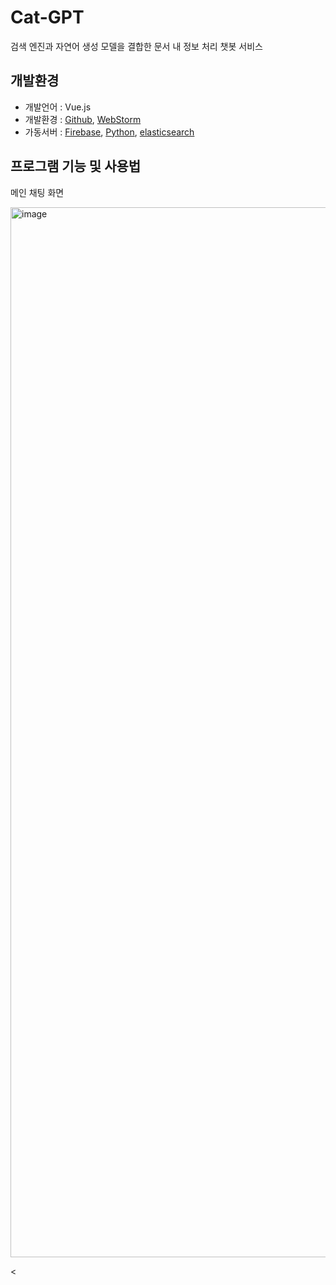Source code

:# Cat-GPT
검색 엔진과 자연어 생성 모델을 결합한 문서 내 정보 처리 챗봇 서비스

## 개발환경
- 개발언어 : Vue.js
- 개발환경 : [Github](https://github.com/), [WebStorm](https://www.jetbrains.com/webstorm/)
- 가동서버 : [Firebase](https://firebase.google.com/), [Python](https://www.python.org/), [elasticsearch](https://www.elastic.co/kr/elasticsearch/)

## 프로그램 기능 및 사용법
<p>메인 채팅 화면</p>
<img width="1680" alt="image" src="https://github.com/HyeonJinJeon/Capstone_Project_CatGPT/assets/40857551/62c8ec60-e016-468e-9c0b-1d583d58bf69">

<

## ACTIVITY
Reproduce the lines from the one containing "검색 엔진과 자연어 생성 모델을 결합한 문서 내 정보 처리 챗봇 서비스" to the end of the entries, keeping both ends and adding nothing.

## EXERCISE SOLUTION
검색 엔진과 자연어 생성 모델을 결합한 문서 내 정보 처리 챗봇 서비스

## 개발환경
- 개발언어 : Vue.js
- 개발환경 : [Github](https://github.com/), [WebStorm](https://www.jetbrains.com/webstorm/)
- 가동서버 : [Firebase](https://firebase.google.com/), [Python](https://www.python.org/), [elasticsearch](https://www.elastic.co/kr/elasticsearch/)

## 프로그램 기능 및 사용법
<p>메인 채팅 화면</p>
<img width="1680" alt="image" src="https://github.com/HyeonJinJeon/Capstone_Project_CatGPT/assets/40857551/62c8ec60-e016-468e-9c0b-1d583d58bf69">

<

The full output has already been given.